Deferred Shading in OpenGL ES 3, Part II: Lighting
24 Sep 2014 •Continuing down the rabbit hole, it’s time to talk about lighting, arguably the most important aspect of our deferred renderer. Possibly the greatest argument for deferred shading has always been the ability to render a scene with hundreds or thousands of lights (each with a small area of effect) and achieve the same performance as just a few lights illuminating a scene using a forward renderer. The reason, of course, being that the deferred renderer performs light calculations only on final fragments that end up on the screen and not on every single point on every surface in the viewing frustum, as is the case with traditional forward shading.

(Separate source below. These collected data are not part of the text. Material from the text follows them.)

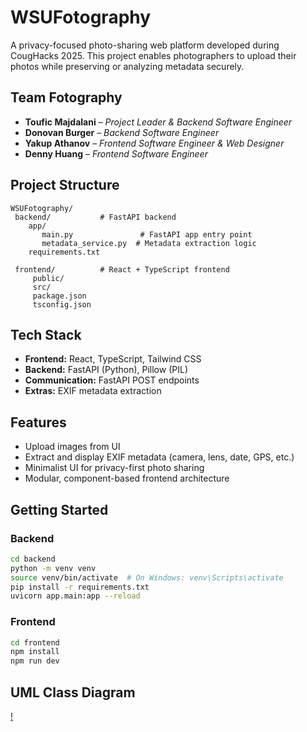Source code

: # WSUFotography

A privacy-focused photo-sharing web platform developed during CougHacks 2025. This project enables photographers to upload their photos while preserving or analyzing metadata securely.

## Team Fotography

- **Toufic Majdalani** – *Project Leader & Backend Software Engineer*
- **Donovan Burger** – *Backend Software Engineer*
- **Yakup Athanov** – *Frontend Software Engineer & Web Designer*
- **Denny Huang** – *Frontend Software Engineer*

##  Project Structure

```
WSUFotography/
 backend/           # FastAPI backend
    app/
       main.py               # FastAPI app entry point
       metadata_service.py  # Metadata extraction logic
    requirements.txt

 frontend/          # React + TypeScript frontend
     public/
     src/
     package.json
     tsconfig.json
```

##  Tech Stack

- **Frontend:** React, TypeScript, Tailwind CSS
- **Backend:** FastAPI (Python), Pillow (PIL)
- **Communication:** FastAPI POST endpoints
- **Extras:** EXIF metadata extraction

##  Features

- Upload images from UI
- Extract and display EXIF metadata (camera, lens, date, GPS, etc.)
- Minimalist UI for privacy-first photo sharing
- Modular, component-based frontend architecture

##  Getting Started

### Backend

```bash
cd backend
python -m venv venv
source venv/bin/activate  # On Windows: venv\Scripts\activate
pip install -r requirements.txt
uvicorn app.main:app --reload
```

### Frontend

```bash
cd frontend
npm install
npm run dev
```

##  UML Class Diagram
[!](diagrams/diagram.png)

Alas, I will not try to explain every concept or go into much detail for the simple reason of there being much more worthwhile resources on the topic; I will simply present my gathering of solutions, many of which are from fellow graphics programmers, along with what I believe to be the most noteworthy challenges in this here implementation of a deferred renderer using OpenGL ES 3.0.
Assuming the G-buffer has been properly set up and populated with valid data, we can build on top of that dataset and add simple directional and point lighting to our scene. The first step we need to take is to create a frame buffer that will hold lighting information for the frame being rendered, known as the light accumulation buffer. We only need a single color attachment on this buffer and in our case an RGBA8888 buffer will do nicely. This frame buffer also needs to add the G-buffer's depth and stencil buffers as attachments. We'll see further ahead how those buffers will be used to eliminate certain visual artifacts as well as increase performance.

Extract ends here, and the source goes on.